◆ Instructions for the task ◆
Reproduce from the records below, with no pictures, exactly the lines between the one containing "従って本稿では、その存在そのものを新規性として主張しない。" and the one containing "champ magnétique non", inclusive.

◆ Material supplied ◆

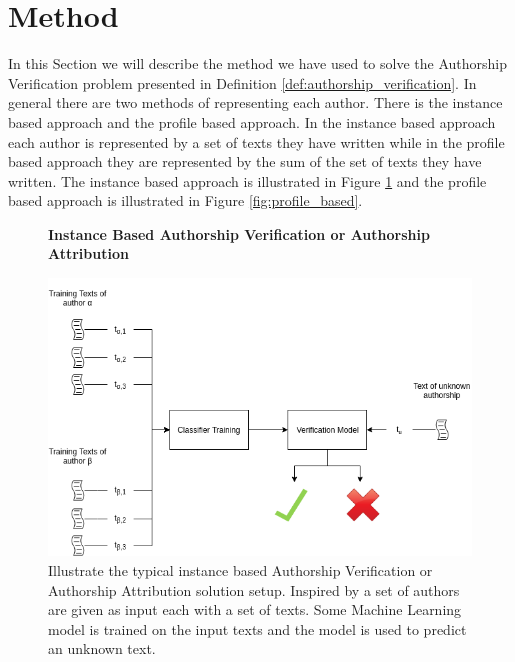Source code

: \section{Method} \label{sec:method}

In this Section we will describe the method we have used to solve the Authorship
Verification problem presented in Definition \ref{def:authorship_verification}.
In general there are two methods of representing each author. There is the
instance based approach and the profile based approach. In the instance based
approach each author is represented by a set of texts they have written while
in the profile based approach they are represented by the sum of the set of
texts they have written. The instance based approach is illustrated in Figure
\ref{fig:instance_based} and the profile based approach is illustrated in Figure
\ref{fig:profile_based}.

\begin{figure}[htb]
    \centering
    \textbf{Instance Based Authorship Verification or Authorship Attribution}\par\medskip
    \includegraphics[scale=0.5]{./pictures/method/InstanceBased.png}
    \caption{Illustrate the typical instance based Authorship Verification or
        Authorship Attribution solution setup. Inspired by \citet{stamatos2009}
        a set of authors are given as input each with a set of texts. Some
        Machine Learning model is trained on the input texts and the model is
        used to predict an unknown text.}
    \label{fig:instance_based}
\end{figure}

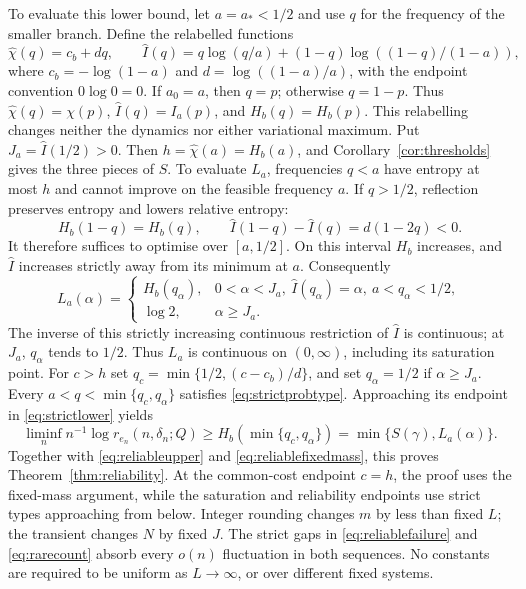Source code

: \documentclass[11pt]{amsart}
\theoremstyle{definition}
\theoremstyle{remark}
\numberwithin{equation}{section}
\begin{document}
To evaluate this lower bound, let $a=a_*<1/2$ and use $q$ for
the frequency of the smaller branch. Define the relabelled functions
\[
\widehat\chi(q)=c_b+dq,\qquad
\widehat I(q)=q\log(q/a)+(1-q)\log((1-q)/(1-a)),
\]
where $c_b=-\log(1-a)$ and $d=\log((1-a)/a)$, with the
endpoint convention $0\log0=0$. If $a_0=a$, then $q=p$;
otherwise $q=1-p$. Thus
$\widehat\chi(q)=\chi(p)$, $\widehat I(q)=I_a(p)$, and
$H_b(q)=H_b(p)$. This relabelling changes neither the dynamics
nor either variational maximum. Put $J_a=\widehat I(1/2)>0$.
Then $h=\widehat\chi(a)=H_b(a)$, and
Corollary~\ref{cor:thresholds} gives the three pieces of $S$.
To evaluate $L_a$, frequencies $q<a$ have entropy at most $h$
and cannot improve on the feasible frequency $a$. If $q>1/2$,
reflection preserves entropy and lowers relative entropy:
\[
H_b(1-q)=H_b(q),\qquad
\widehat I(1-q)-\widehat I(q)=d(1-2q)<0.
\]
It therefore suffices to optimise over $[a,1/2]$. On this interval
$H_b$ increases, and $\widehat I$ increases strictly away from
its minimum at $a$. Consequently
\begin{equation}\label{eq:reliabilityclosed}
L_a(\alpha)=
\begin{cases}
H_b(q_\alpha),&0<\alpha<J_a,\ \widehat I(q_\alpha)=\alpha,
                                      \ a<q_\alpha<1/2,\\
\log2,&\alpha\ge J_a.
\end{cases}
\end{equation}
The inverse of this strictly increasing continuous restriction of
$\widehat I$ is continuous; at $J_a$, $q_\alpha$ tends to $1/2$.
Thus $L_a$ is continuous on $(0,\infty)$, including its saturation
point.
For $c>h$ set $q_c=\min\{1/2,(c-c_b)/d\}$, and set
$q_\alpha=1/2$ if $\alpha\ge J_a$.
Every $a<q<\min\{q_c,q_\alpha\}$ satisfies
\eqref{eq:strictprobtype}. Approaching its endpoint in
\eqref{eq:strictlower} yields
\[
\liminf_n n^{-1}\log r_{e_n}(n,\delta_n;Q)
 \ge H_b(\min\{q_c,q_\alpha\})
 =\min\{S(\gamma),L_a(\alpha)\}.
\]
Together with \eqref{eq:reliableupper} and
\eqref{eq:reliablefixedmass}, this proves
Theorem~\ref{thm:reliability}. At the common-cost endpoint $c=h$, the proof
uses the fixed-mass argument, while the saturation and reliability
endpoints use strict types approaching from below. Integer rounding
changes $m$ by less than fixed $L$; the transient changes $N$ by
fixed $J$. The strict gaps in \eqref{eq:reliablefailure} and
\eqref{eq:rarecount} absorb every $o(n)$ fluctuation in both
sequences. No constants are required to be uniform as $L\to\infty$,
or over different fixed systems.
\end{document}
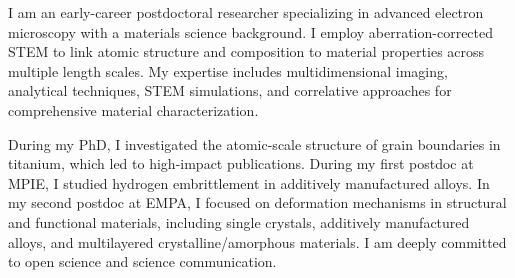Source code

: \begin{justify}
{I am an early-career postdoctoral researcher specializing in advanced electron microscopy with a materials science background. I employ aberration-corrected STEM to link atomic structure and composition to material properties across multiple length scales. My expertise includes multidimensional imaging, analytical techniques, STEM simulations, and correlative approaches for comprehensive material characterization. \\

\par
During my PhD, I investigated the atomic-scale structure of grain boundaries in titanium, which led to high-impact publications. During my first postdoc at MPIE, I studied hydrogen embrittlement in additively manufactured alloys. In my second postdoc at EMPA, I focused on deformation mechanisms in structural and functional materials, including single crystals, additively manufactured alloys, and multilayered crystalline/amorphous materials. I am deeply committed to open science and science communication.}

\end{justify}
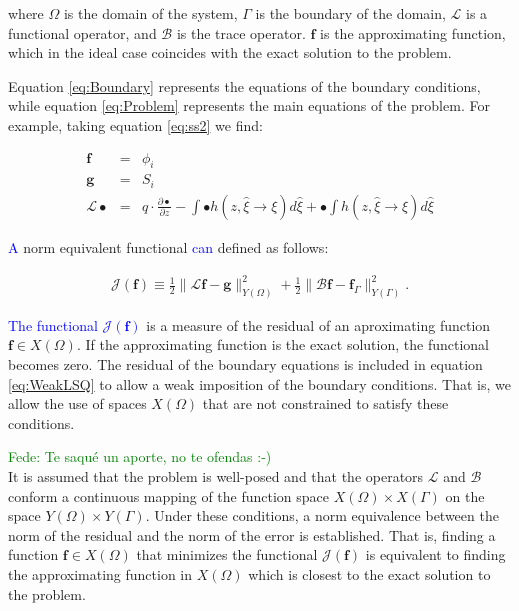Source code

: \documentclass{CFD2011}
\newcommand{\Fede}[1]{\textcolor{green}{Fede: #1} \\}
\newcommand{\Pablo}[1]{\textcolor{blue}{#1}}
\begin{document}
\noindent where $\Omega$ is the domain of the system, $\Gamma$ is the boundary of the domain, $\mathcal{L}$ is a functional operator, and $\mathcal{B}$ is the trace operator. $\mathbf{f}$ is the approximating function, which in the ideal case coincides with the exact solution to the problem.

Equation \ref{eq:Boundary} represents the equations of the boundary conditions, while  equation \ref{eq:Problem} represents the main equations of the problem. 
For example, taking equation \ref{eq:ss2} we find:

\begin{eqnarray}
\mathbf{f}&=&\phi_i \nonumber \\
\mathbf{g}&=&S_i \label{eq:problem} \\
\mathcal{L}\bullet&=& q \cdot \frac{\partial \bullet}{\partial z} - \int \bullet h(z, \hat \xi \rightarrow \xi) d\hat \xi +\bullet\int h(z, \hat \xi \rightarrow \xi) d\hat \xi \nonumber
\end{eqnarray}

\Pablo{A} norm equivalent functional \Pablo{can} defined as follows:

\begin{eqnarray} 
\mathcal{J}(\mathbf{f})\equiv  \frac{1}{2}\parallel \mathcal{L} \mathbf{f} -\mathbf{g} \parallel_{Y(\Omega)}^2 + \frac{1}{2} \parallel \mathcal{B}\mathbf{f} - \mathbf{f}_{\Gamma} \parallel_{Y(\Gamma)}^2. 
\label{eq:WeakLSQ}
\end{eqnarray}

\Pablo{The functional $\mathcal{J}(\mathbf{f})$} is a measure of the residual of an aproximating function $\mathbf{f}\in X(\Omega)$. If the approximating function is the exact solution, the functional becomes zero.
The residual of the boundary equations is included in equation \ref{eq:WeakLSQ} to allow a weak imposition of the boundary conditions. That is, we allow the use of spaces $X(\Omega)$ that are not constrained to satisfy these conditions. 

\Fede{Te saqu\'e un aporte, no te ofendas :-)}

It is assumed that the problem is well-posed and that the operators $\mathcal{L}$ and $\mathcal{B}$ conform a continuous mapping of the function space $X(\Omega)\times X(\Gamma)$ on the space $Y(\Omega) \times Y(\Gamma)$. Under these conditions, a norm equivalence between the norm of the residual and the norm of the error is established. That is, finding a function $\mathbf{f}\in X(\Omega)$ that minimizes the functional $\mathcal{J}(\mathbf{f})$ is equivalent to finding the approximating function in $X(\Omega)$ which is closest to the exact solution to the problem. 
\end{document}
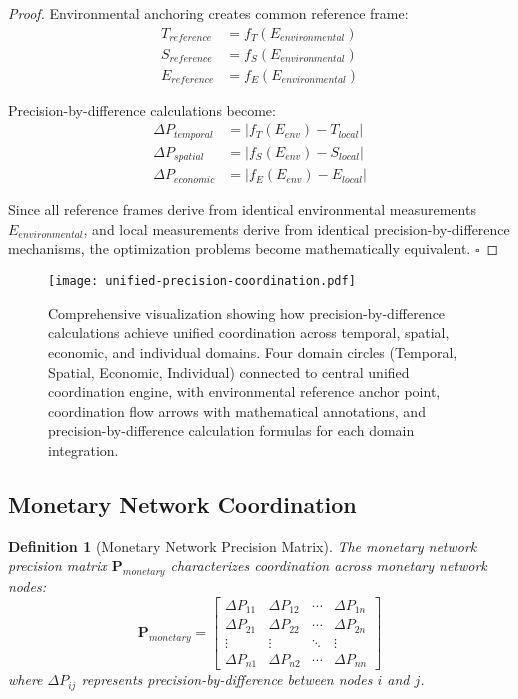 \documentclass[12pt,a4paper]{article}
\newtheorem{definition}[theorem]{Definition}
\begin{document}
\begin{proof}
Environmental anchoring creates common reference frame:
\begin{align}
T_{reference} &= f_T(E_{environmental}) \\
S_{reference} &= f_S(E_{environmental}) \\
E_{reference} &= f_E(E_{environmental})
\end{align}

Precision-by-difference calculations become:
\begin{align}
\Delta P_{temporal} &= |f_T(E_{env}) - T_{local}| \\
\Delta P_{spatial} &= |f_S(E_{env}) - S_{local}| \\
\Delta P_{economic} &= |f_E(E_{env}) - E_{local}|
\end{align}

Since all reference frames derive from identical environmental measurements $E_{environmental}$, and local measurements derive from identical precision-by-difference mechanisms, the optimization problems become mathematically equivalent. $\square$
\end{proof}

\begin{figure}[H]
\centering
\texttt{[image: unified-precision-coordination.pdf]}
\caption{Comprehensive visualization showing how precision-by-difference calculations achieve unified coordination across temporal, spatial, economic, and individual domains. Four domain circles (Temporal, Spatial, Economic, Individual) connected to central unified coordination engine, with environmental reference anchor point, coordination flow arrows with mathematical annotations, and precision-by-difference calculation formulas for each domain integration.}
\label{fig:unified_coordination}
\end{figure}

\subsection{Monetary Network Coordination}

\begin{definition}[Monetary Network Precision Matrix]
The monetary network precision matrix $\mathbf{P}_{monetary}$ characterizes coordination across monetary network nodes:
\begin{equation}
\mathbf{P}_{monetary} = \begin{bmatrix}
\Delta P_{11} & \Delta P_{12} & \cdots & \Delta P_{1n} \\
\Delta P_{21} & \Delta P_{22} & \cdots & \Delta P_{2n} \\
\vdots & \vdots & \ddots & \vdots \\
\Delta P_{n1} & \Delta P_{n2} & \cdots & \Delta P_{nn}
\end{bmatrix}
\end{equation}
where $\Delta P_{ij}$ represents precision-by-difference between nodes $i$ and $j$.
\end{definition}
\end{document}

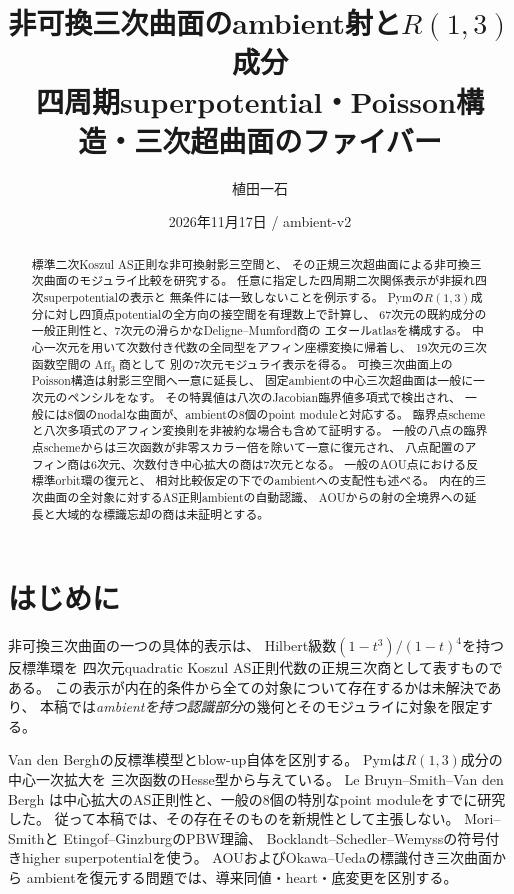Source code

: \documentclass[11pt,a4paper]{ltjsarticle}
\title{非可換三次曲面のambient射と$R(1,3)$成分\\\large 四周期superpotential・Poisson構造・三次超曲面のファイバー}
\author{植田一石}
\date{2026年11月17日 / ambient-v2}
\theoremstyle{definition}\newtheorem{remark}[theorem]{注意}
\begin{document}
\maketitle
\begin{abstract}
標準二次Koszul AS正則な非可換射影三空間と、
その正規三次超曲面による非可換三次曲面のモジュライ比較を研究する。
任意に指定した四周期二次関係表示が非捩れ四次superpotentialの表示と
無条件には一致しないことを例示する。
Pymの$R(1,3)$成分に対し四頂点potentialの全方向の接空間を有理数上で計算し、
67次元の既約成分の一般正則性と、7次元の滑らかなDeligne--Mumford商の
エタールatlasを構成する。
中心一次元を用いて次数付き代数の全同型をアフィン座標変換に帰着し、
19次元の三次函数空間の$\operatorname{Aff}_3$商として
別の7次元モジュライ表示を得る。
可換三次曲面上のPoisson構造は射影三空間へ一意に延長し、
固定ambientの中心三次超曲面は一般に一次元のペンシルをなす。
その特異値は八次のJacobian臨界値多項式で検出され、
一般には8個のnodalな曲面が、ambientの8個のpoint moduleと対応する。
臨界点schemeと八次多項式のアフィン変換則を非被約な場合も含めて証明する。
一般の八点の臨界点schemeからは三次函数が非零スカラー倍を除いて一意に復元され、
八点配置のアフィン商は6次元、次数付き中心拡大の商は7次元となる。
一般のAOU点における反標準orbit環の復元と、
相対比較仮定の下でのambientへの支配性も述べる。
内在的三次曲面の全対象に対するAS正則ambientの自動認識、
AOUからの射の全境界への延長と大域的な標識忘却の商は未証明とする。
\end{abstract}
{\small\tableofcontents}
\clearpage

\section{はじめに}
非可換三次曲面の一つの具体的表示は、
Hilbert級数$(1-t^3)/(1-t)^4$を持つ反標準環を
四次元quadratic Koszul AS正則代数の正規三次商として表すものである。
この表示が内在的条件から全ての対象について存在するかは未解決であり、
本稿では\emph{ambientを持つ認識部分}の幾何とそのモジュライに対象を限定する。

Van den Bergh\cite[Chapter 12]{VdB}の反標準模型とblow-up自体を区別する。
Pym\cite[\S3.4]{Pym}は$R(1,3)$成分の中心一次拡大を
三次函数のHesse型から与えている。
Le Bruyn--Smith--Van den Bergh\cite[\S3, Propositions 4.3.7, 4.3.9]{LBS}
は中心拡大のAS正則性と、一般の8個の特別なpoint moduleをすでに研究した。
従って本稿では、その存在そのものを新規性として主張しない。
Mori--Smith\cite{MS}と
Etingof--Ginzburg\cite{EG}のPBW理論、
Bocklandt--Schedler--Wemyss\cite{BSW}の符号付きhigher superpotentialを使う。
AOU\cite{AOU}およびOkawa--Ueda\cite{OU2025}の標識付き三次曲面から
ambientを復元する問題では、導来同値・heart・底変更を区別する。
\end{document}
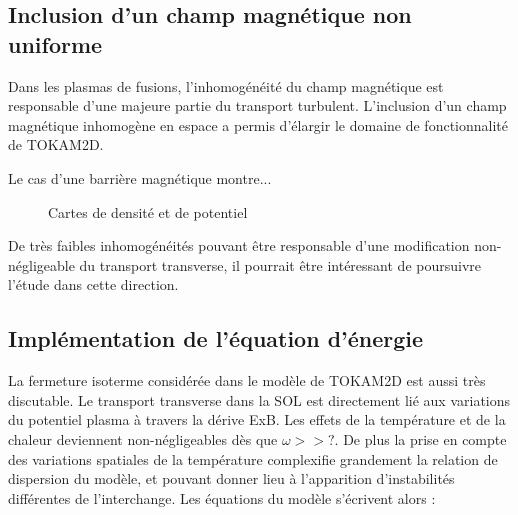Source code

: \begin{refsection}
	\subsection{Inclusion d'un champ magnétique non uniforme}
	Dans les plasmas de fusions, l'inhomogénéité du champ magnétique est responsable d'une majeure partie du transport turbulent.
	L'inclusion d'un champ magnétique inhomogène en espace a permis d'élargir le domaine de fonctionnalité de TOKAM2D. 
	
	Le cas d'une barrière magnétique montre...
	\begin{figure}
    \centering
    \caption{Cartes de densité  et de potentiel
    }
    \label{2-CartesMagBarrier}
\end{figure}

	
	De très faibles inhomogénéités pouvant être responsable d'une modification non-négligeable du transport transverse, il pourrait 
	être intéressant de poursuivre l'étude dans cette direction.
	
	\subsection{Implémentation de l'équation d'énergie}
	La fermeture isoterme considérée dans le modèle de TOKAM2D est aussi très
	discutable. Le transport transverse dans la SOL est directement lié aux
	variations du potentiel plasma à travers la dérive ExB.  Les effets de la température et de la chaleur deviennent
	non-négligeables dès que $\omega>>\text{?}$. De plus la prise en compte des
	variations spatiales de la température complexifie grandement la relation de
	dispersion du modèle, et pouvant donner lieu à l'apparition d'instabilités différentes de l'interchange.
	Les équations du modèle s'écrivent alors :
	

\end{refsection}
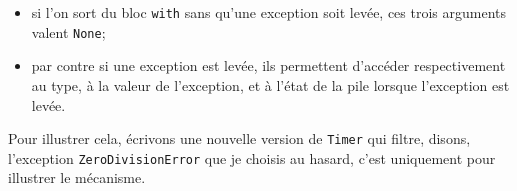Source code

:\begin{Shaded}
\begin{Highlighting}[frame=lines,framerule=0.6mm,rulecolor=\color{asisframecolor}]
 \NormalTok{(}
\end{Highlighting}
\end{Shaded}

\begin{itemize}
\tightlist
\item
  si l'on sort du bloc \texttt{with} sans qu'une exception soit levée,
  ces trois arguments valent \texttt{None};
\item
  par contre si une exception est levée, ils permettent d'accéder
  respectivement au type, à la valeur de l'exception, et à l'état de la
  pile lorsque l'exception est levée.
\end{itemize}

    Pour illustrer cela, écrivons une nouvelle version de \texttt{Timer} qui
filtre, disons, l'exception \texttt{ZeroDivisionError} que je choisis au
hasard, c'est uniquement pour illustrer le mécanisme.

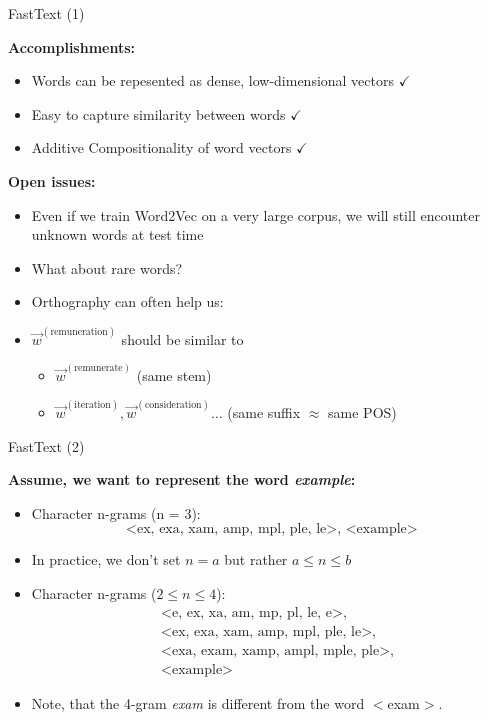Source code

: \begin{vbframe}{FastText (1)}

\vfill

\textbf{Accomplishments:}

\begin{itemize}
	\item Words can be repesented as dense, low-dimensional vectors \hfill $\checkmark$
	\item Easy to capture similarity between words \hfill $\checkmark$
	\item Additive Compositionality of word vectors \hfill $\checkmark$
\end{itemize}

\textbf{Open issues:}

\begin{itemize}
	\item Even if we train Word2Vec on a very large corpus, we will still encounter unknown words at test time
	\item What about rare words? 
	\item Orthography can often help us:
	\item $\vec w^{(\text{remuneration})}$ should be similar to
		\begin{itemize}
			\item $\vec w^{(\text{remunerate})}$ (same stem)
			\item $\vec w^{(\text{iteration})}, \vec w^{(\text{consideration})} \ldots$ (same suffix $\approx$ same POS)
		\end{itemize}
\end{itemize}

\vfill

\end{vbframe}


\begin{vbframe}{FastText (2)}

\vfill

\textbf{Assume, we want to represent the word \textit{example}:}

\begin{itemize}
	\item Character n-grams (n = 3):  
		$$\text{<ex, exa, xam, amp, mpl, ple, le>, <example>}$$
	\item In practice, we don't set $n = a$ but rather $a \leq n \leq b$
	\item Character n-grams ($2 \leq n \leq 4$):
  \begin{align*}
    & \text{<e, ex, xa, am, mp, pl, le, e>,} \\
    & \text{<ex, exa, xam, amp, mpl, ple, le>,} \\
    & \text{<exa, exam, xamp, ampl, mple, ple>,} \\
		& \text{<example>}
  \end{align*}
	\item Note, that the 4-gram \textit{exam} is different from the word $<$exam$>$.
\end{itemize}

\vfill

\end{vbframe}

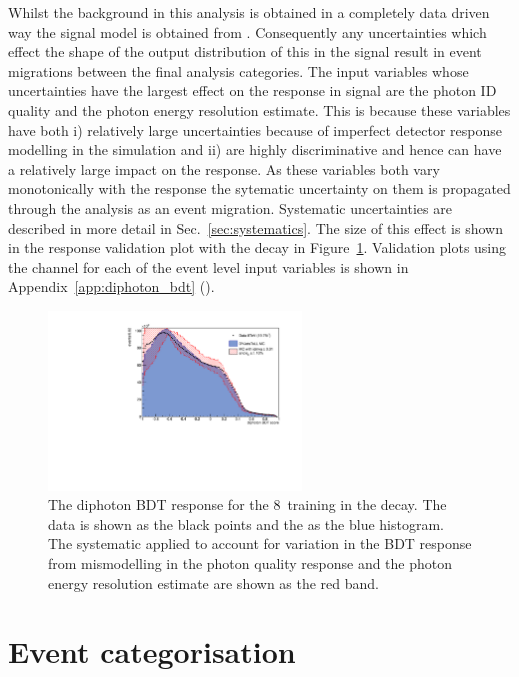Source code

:Whilst the background in this analysis is obtained in a completely data driven way the signal model is obtained from \MC. Consequently any uncertainties which effect the shape of the output distribution of this \BDT in the signal result in event migrations between the final analysis categories. The input variables whose uncertainties have the largest effect on the \BDT response in signal are the photon ID quality and the photon energy resolution estimate. This is because these variables have both i) relatively large uncertainties because of imperfect detector response modelling in the simulation and ii) are highly discriminative and hence can have a relatively large impact on the \BDT response. As these variables both vary monotonically with the \BDT response the sytematic uncertainty on them is propagated through the analysis as an event migration. Systematic uncertainties are described in more detail in Sec.~\ref{sec:systematics}. The size of this effect is shown in the \BDT response validation plot with the \Zee decay in Figure~\ref{fig:diphotonBDT_zee}. Validation plots using the \Zee channel for each of the event level \BDT input variables is shown in Appendix~\ref{app:diphoton_bdt} ().

\begin{figure}
  \includegraphics[width=0.6\textwidth]{ch4_selec_and_cats/plots/diphoBDT_8TeV_zee.pdf}
  \caption{The diphoton BDT response for the 8~\TeV training in the \Zee decay. The data is shown as the black points and the \MC as the blue histogram. The systematic applied to account for variation in the BDT response from mismodelling in the photon quality response and the photon energy resolution estimate are shown as the red band. }
  \label{fig:diphotonBDT_zee}
\end{figure}

\section{Event categorisation}
\label{sec:categorisation}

◆ Solution to the problem ◆
従って本稿では、その存在そのものを新規性として主張しない。
Mori--Smith\cite{MS}と
Etingof--Ginzburg\cite{EG}のPBW理論、
Bocklandt--Schedler--Wemyss\cite{BSW}の符号付きhigher superpotentialを使う。
AOU\cite{AOU}およびOkawa--Ueda\cite{OU2025}の標識付き三次曲面から
ambientを復元する問題では、導来同値・heart・底変更を区別する。
\end{document}
Source code

: \begin{refsection}
	\subsection{Inclusion d'un champ magnétique non uniforme}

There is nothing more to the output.